The expected answer is the set of lines in the data below between the line holding "### Chapter One: Know Thy Platform" and the line holding "- **Assess the", inclusive, written out exactly.

Saved entries
※ ※ ※

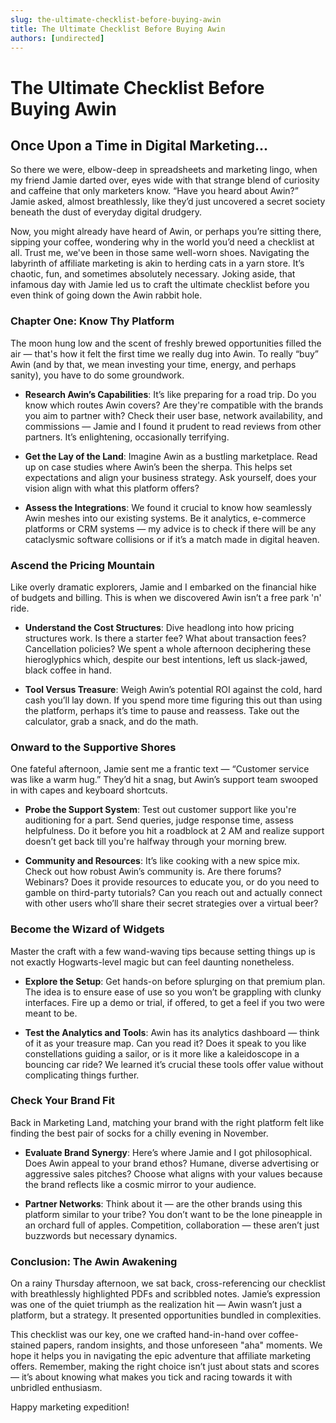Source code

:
 ```yaml
---
slug: the-ultimate-checklist-before-buying-awin
title: The Ultimate Checklist Before Buying Awin
authors: [undirected]
---
```



# The Ultimate Checklist Before Buying Awin

## Once Upon a Time in Digital Marketing...

So there we were, elbow-deep in spreadsheets and marketing lingo, when my friend Jamie darted over, eyes wide with that strange blend of curiosity and caffeine that only marketers know. “Have you heard about Awin?” Jamie asked, almost breathlessly, like they’d just uncovered a secret society beneath the dust of everyday digital drudgery.

Now, you might already have heard of Awin, or perhaps you’re sitting there, sipping your coffee, wondering why in the world you’d need a checklist at all. Trust me, we've been in those same well-worn shoes. Navigating the labyrinth of affiliate marketing is akin to herding cats in a yarn store. It’s chaotic, fun, and sometimes absolutely necessary. Joking aside, that infamous day with Jamie led us to craft the ultimate checklist before you even think of going down the Awin rabbit hole.

### Chapter One: Know Thy Platform

The moon hung low and the scent of freshly brewed opportunities filled the air — that's how it felt the first time we really dug into Awin. To really “buy” Awin (and by that, we mean investing your time, energy, and perhaps sanity), you have to do some groundwork.

- **Research Awin’s Capabilities**: It’s like preparing for a road trip. Do you know which routes Awin covers? Are they're compatible with the brands you aim to partner with? Check their user base, network availability, and commissions — Jamie and I found it prudent to read reviews from other partners. It’s enlightening, occasionally terrifying.

- **Get the Lay of the Land**: Imagine Awin as a bustling marketplace. Read up on case studies where Awin’s been the sherpa. This helps set expectations and align your business strategy. Ask yourself, does your vision align with what this platform offers?

- **Assess the Integrations**: We found it crucial to know how seamlessly Awin meshes into our existing systems. Be it analytics, e-commerce platforms or CRM systems — my advice is to check if there will be any cataclysmic software collisions or if it’s a match made in digital heaven.

### Ascend the Pricing Mountain

Like overly dramatic explorers, Jamie and I embarked on the financial hike of budgets and billing. This is when we discovered Awin isn’t a free park 'n' ride.

- **Understand the Cost Structures**: Dive headlong into how pricing structures work. Is there a starter fee? What about transaction fees? Cancellation policies? We spent a whole afternoon deciphering these hieroglyphics which, despite our best intentions, left us slack-jawed, black coffee in hand.

- **Tool Versus Treasure**: Weigh Awin’s potential ROI against the cold, hard cash you’ll lay down. If you spend more time figuring this out than using the platform, perhaps it’s time to pause and reassess. Take out the calculator, grab a snack, and do the math.

### Onward to the Supportive Shores

One fateful afternoon, Jamie sent me a frantic text — “Customer service was like a warm hug.” They’d hit a snag, but Awin’s support team swooped in with capes and keyboard shortcuts.

- **Probe the Support System**: Test out customer support like you're auditioning for a part. Send queries, judge response time, assess helpfulness. Do it before you hit a roadblock at 2 AM and realize support doesn’t get back till you're halfway through your morning brew.

- **Community and Resources**: It’s like cooking with a new spice mix. Check out how robust Awin’s community is. Are there forums? Webinars? Does it provide resources to educate you, or do you need to gamble on third-party tutorials? Can you reach out and actually connect with other users who’ll share their secret strategies over a virtual beer?

### Become the Wizard of Widgets

Master the craft with a few wand-waving tips because setting things up is not exactly Hogwarts-level magic but can feel daunting nonetheless.

- **Explore the Setup**: Get hands-on before splurging on that premium plan. The idea is to ensure ease of use so you won’t be grappling with clunky interfaces. Fire up a demo or trial, if offered, to get a feel if you two were meant to be.

- **Test the Analytics and Tools**: Awin has its analytics dashboard — think of it as your treasure map. Can you read it? Does it speak to you like constellations guiding a sailor, or is it more like a kaleidoscope in a bouncing car ride? We learned it’s crucial these tools offer value without complicating things further.

### Check Your Brand Fit

Back in Marketing Land, matching your brand with the right platform felt like finding the best pair of socks for a chilly evening in November.

- **Evaluate Brand Synergy**: Here’s where Jamie and I got philosophical. Does Awin appeal to your brand ethos? Humane, diverse advertising or aggressive sales pitches? Choose what aligns with your values because the brand reflects like a cosmic mirror to your audience.

- **Partner Networks**: Think about it — are the other brands using this platform similar to your tribe? You don’t want to be the lone pineapple in an orchard full of apples. Competition, collaboration — these aren’t just buzzwords but necessary dynamics.

### Conclusion: The Awin Awakening

On a rainy Thursday afternoon, we sat back, cross-referencing our checklist with breathlessly highlighted PDFs and scribbled notes. Jamie’s expression was one of the quiet triumph as the realization hit — Awin wasn’t just a platform, but a strategy. It presented opportunities bundled in complexities.

This checklist was our key, one we crafted hand-in-hand over coffee-stained papers, random insights, and those unforeseen "aha" moments. We hope it helps you in navigating the epic adventure that affiliate marketing offers. Remember, making the right choice isn’t just about stats and scores — it’s about knowing what makes you tick and racing towards it with unbridled enthusiasm. 

Happy marketing expedition!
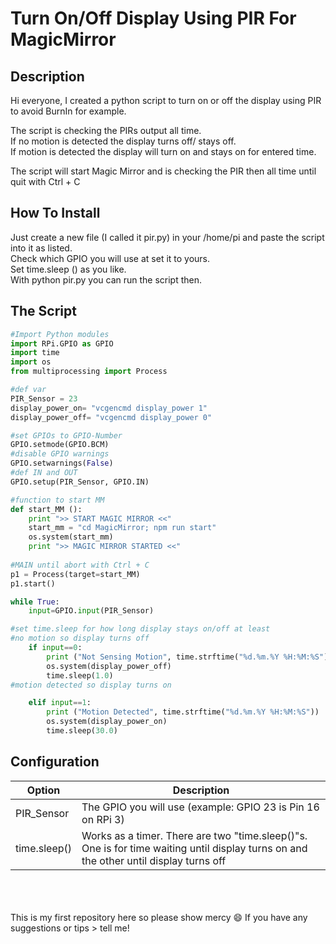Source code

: # Turn On/Off Display Using PIR For MagicMirror
## Description

Hi everyone,
I created a python script to turn on or off the display using PIR to avoid BurnIn for example.

The script is checking the PIRs output all time.  
If no motion is detected the display turns off/ stays off.  
If motion is detected the display will turn on and stays on for entered time.  

The script will start Magic Mirror and is checking the PIR then all time until quit with Ctrl + C

## How To Install

Just create a new file (I called it pir.py) in your /home/pi and paste the script into it as listed.  
Check which GPIO you will use at set it to yours.  
Set time.sleep () as you like.  
With python pir.py you can run the script then.

## The Script

```Python
#Import Python modules
import RPi.GPIO as GPIO
import time
import os
from multiprocessing import Process

#def var
PIR_Sensor = 23
display_power_on= "vcgencmd display_power 1"
display_power_off= "vcgencmd display_power 0"

#set GPIOs to GPIO-Number
GPIO.setmode(GPIO.BCM)
#disable GPIO warnings
GPIO.setwarnings(False)
#def IN and OUT
GPIO.setup(PIR_Sensor, GPIO.IN)

#function to start MM
def start_MM ():
    print ">> START MAGIC MIRROR <<"
    start_mm = "cd MagicMirror; npm run start"
    os.system(start_mm)
    print ">> MAGIC MIRROR STARTED <<"
    
#MAIN until abort with Ctrl + C
p1 = Process(target=start_MM)
p1.start()

while True:
    input=GPIO.input(PIR_Sensor)

#set time.sleep for how long display stays on/off at least
#no motion so display turns off
    if input==0:
        print ("Not Sensing Motion", time.strftime("%d.%m.%Y %H:%M:%S"))
        os.system(display_power_off)
        time.sleep(1.0)
#motion detected so display turns on

    elif input==1:              
        print ("Motion Detected", time.strftime("%d.%m.%Y %H:%M:%S"))
        os.system(display_power_on)
        time.sleep(30.0)
  ```
     
 ## Configuration
 | Option  | Description |
|----------|----------|
| PIR_Sensor  | The GPIO you will use (example: GPIO 23 is Pin 16 on RPi 3)  |
| time.sleep()  | Works as a timer. There are two "time.sleep()"s. One is for time waiting until display turns on  and the other until display turns off   |
   
<br><br><br>
This is my first repository here so please show mercy :smile: 
If you have any suggestions or tips > tell me!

※ ※ ※

-- Task solution --
### Chapter One: Know Thy Platform

The moon hung low and the scent of freshly brewed opportunities filled the air — that's how it felt the first time we really dug into Awin. To really “buy” Awin (and by that, we mean investing your time, energy, and perhaps sanity), you have to do some groundwork.

- **Research Awin’s Capabilities**: It’s like preparing for a road trip. Do you know which routes Awin covers? Are they're compatible with the brands you aim to partner with? Check their user base, network availability, and commissions — Jamie and I found it prudent to read reviews from other partners. It’s enlightening, occasionally terrifying.

- **Get the Lay of the Land**: Imagine Awin as a bustling marketplace. Read up on case studies where Awin’s been the sherpa. This helps set expectations and align your business strategy. Ask yourself, does your vision align with what this platform offers?

- **Assess the Integrations**: We found it crucial to know how seamlessly Awin meshes into our existing systems. Be it analytics, e-commerce platforms or CRM systems — my advice is to check if there will be any cataclysmic software collisions or if it’s a match made in digital heaven.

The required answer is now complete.